For best experience please turn on javascript and use a modern browser!

The VVE series concludes with a discussion on the implications of the crisis for the EU in general. Will the EU emerge stronger from the crisis, e.g. with a larger budget, more powers to coordinate public health, and reinforced solidarity within the Eurozone? Or will the EU’s inability to reach agreement and take the lead on critical issues result in a long-term weakening of its internal authority and external influence?

Detail Summary
Date 27 May 2020
Time 20:00 -21:00

About the speakers

Jonathan Zeitlin is Distinguished Faculty Professor of Public Policy and Governance at the UvA and ACES Academic Director. His current research focuses on new forms of “experimentalist” governance within and beyond the European Union, with particular emphasis on market regulation, environmental protection, and social policy. He has (co)authored or edited 17 books and more than 100 peer-reviewed journal articles and book chapters. His most recent book (co-edited with Francesco Nicoli) is The European Union Beyond the Polycrisis? Integration and Politicization in an Age of Shifting Cleavages (Routledge 2020).
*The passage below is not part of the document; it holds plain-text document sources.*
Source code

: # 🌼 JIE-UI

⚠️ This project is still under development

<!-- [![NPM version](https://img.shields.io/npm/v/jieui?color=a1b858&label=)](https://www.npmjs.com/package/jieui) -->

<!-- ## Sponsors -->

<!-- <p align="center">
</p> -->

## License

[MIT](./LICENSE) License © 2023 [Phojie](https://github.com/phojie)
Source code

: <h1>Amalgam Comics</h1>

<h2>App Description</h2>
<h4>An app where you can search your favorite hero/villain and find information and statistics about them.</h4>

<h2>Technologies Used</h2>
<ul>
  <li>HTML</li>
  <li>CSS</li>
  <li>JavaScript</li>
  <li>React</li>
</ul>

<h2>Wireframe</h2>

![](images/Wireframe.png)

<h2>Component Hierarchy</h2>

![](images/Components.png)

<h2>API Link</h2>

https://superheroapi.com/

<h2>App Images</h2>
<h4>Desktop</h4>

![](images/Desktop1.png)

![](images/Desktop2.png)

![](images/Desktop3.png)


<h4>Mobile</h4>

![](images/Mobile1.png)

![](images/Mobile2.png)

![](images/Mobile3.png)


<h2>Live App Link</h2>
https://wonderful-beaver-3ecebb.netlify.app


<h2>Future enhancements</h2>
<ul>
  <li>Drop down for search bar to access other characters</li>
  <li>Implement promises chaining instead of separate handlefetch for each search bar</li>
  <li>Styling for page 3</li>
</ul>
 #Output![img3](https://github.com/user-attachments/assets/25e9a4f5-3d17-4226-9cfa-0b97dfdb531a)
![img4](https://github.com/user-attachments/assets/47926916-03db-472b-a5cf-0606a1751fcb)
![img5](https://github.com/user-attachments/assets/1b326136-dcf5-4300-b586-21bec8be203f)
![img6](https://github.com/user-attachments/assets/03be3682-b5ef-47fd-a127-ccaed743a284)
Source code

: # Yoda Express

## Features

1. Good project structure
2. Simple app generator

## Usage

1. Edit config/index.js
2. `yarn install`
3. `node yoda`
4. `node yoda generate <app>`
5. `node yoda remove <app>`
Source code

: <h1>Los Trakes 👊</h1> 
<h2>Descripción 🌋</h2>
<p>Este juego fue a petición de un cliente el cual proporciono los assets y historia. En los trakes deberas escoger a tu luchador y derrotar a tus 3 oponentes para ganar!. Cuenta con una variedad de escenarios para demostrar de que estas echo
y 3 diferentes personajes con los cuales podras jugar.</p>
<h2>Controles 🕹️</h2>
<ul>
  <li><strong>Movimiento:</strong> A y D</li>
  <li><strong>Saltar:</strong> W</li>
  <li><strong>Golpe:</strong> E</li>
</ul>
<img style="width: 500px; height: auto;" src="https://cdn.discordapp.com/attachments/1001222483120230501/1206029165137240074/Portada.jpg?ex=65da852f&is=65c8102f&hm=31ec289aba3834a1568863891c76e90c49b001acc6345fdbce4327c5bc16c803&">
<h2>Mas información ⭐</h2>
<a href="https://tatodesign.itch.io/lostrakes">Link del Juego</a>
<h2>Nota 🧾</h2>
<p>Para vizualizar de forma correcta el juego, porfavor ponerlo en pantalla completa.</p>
Frank Vandenbroucke is University Professor at the UvA. He also teaches at the University of Antwerp, where he holds the Herman Deleck Chair. His research focuses on the impact of the EU on the development of social and employment policy in the EU Member States. He was Minister for Social Security, Health Insurance, Pensions and Employment in the Belgian Federal Government (1999-2004), and Minister of Education and Employment in the Flemish Regional Government (2004-2009). Vandenbroucke was closely involved with the launching of the EU’s Lisbon Strategy in 2000, notably with the development of its social dimension.

Theresa Kuhn is Associate Professor of Political Science at the University of Amsterdam. She previously worked as a postdoctoral research fellow at Nuffield College, Oxford. Theresa's current project Boundaries of Solidarity, funded by an NWO Veni Grant, analyses transnational solidarity in the European sovereign debt crisis using laboratory experiments and opinion surveys. In a NORFACE-funded research project, she researches migrants' attitudes and expectations towards the welfare state. 

Erik Jones is Director of European and Eurasian Studies and Professor of European Studies and International Political Economy at the Paul H. Nitze School of Advanced International Studies of the Johns Hopkins University. He is also Senior Research Associate at the Istituto per gli studi di politica internazionale (ISPI), Milan. He has written extensively on European monetary integration and macroeconomic governance and has been active in public debates about the European response to the global economic and financial crisis. He is editor or co-editor of more than twenty books or special issues of journals on European politics and political economy including The Oxford Handbook of the European Union (2012) and The Oxford Handbook of Italian Politics (2015).

Christina Eckes (moderator) is Professor of European Law at the University of Amsterdam and Director of the Amsterdam Centre for European Law and Governance (ACELG).

About Virtual Visions of Europe: Pandemic Politics and Corona Crisis Response

ACES and SPUI25 have joined forces to organize a series of five roundtables: a Virtual Visions of Europe Series on Pandemic Politics and Corona Crisis Response. In each roundtable ACES experts and external guests discuss the pandemic from a specific angle. From 29 April to 27 May we stage a roundtable every Wednesday night at 20:00.

The virtual roundtables are organized in Zoom. If you want to participate in the live session you need to install Zoom on your computer. You can register for each roundtable at the below registration button. After registration you will receive a Zoom link and password. If you prefer not to use Zoom you can watch the event from the next day onwards on YouTube, via

Background Virtual Visions of Europe

The current Covid-19 pandemic confronts the European Union and its member states with unprecedented challenges. Public health ‘competition’ between countries instead of cooperation, leading to the closing of borders even in the Schengen zone. An economic slump unfolding on a scale not seen since the 1930s. Ever-increasing north-south and east-west divides in Europe. These challenges come on top of the ‘polycrisis’ experienced by the EU and its member states over the past decade: first the financial and euro crises, then the refugee and migration crises, followed by Brexit, alongside rising euroskepticism and attacks on the rule of law in a growing number of member states.  At the same time, the global order within which the EU operates is increasingly challenged by the hostility of nationalist leaders such as Putin and Trump, but also the re-positioning of China in global affairs.

How will the European Union emerge from this crisis? Will the Union come out stronger, with a larger budget, more powers to coordinate public health measures, and reinforced solidarity within the Eurozone? Or will the EU’s inability to reach agreement and take the lead on critical issues in fighting Covid-19 result in a long-term weakening of its internal authority and external influence, or even a full-scale collapse of the European project, as Emmanuel Macron has warned?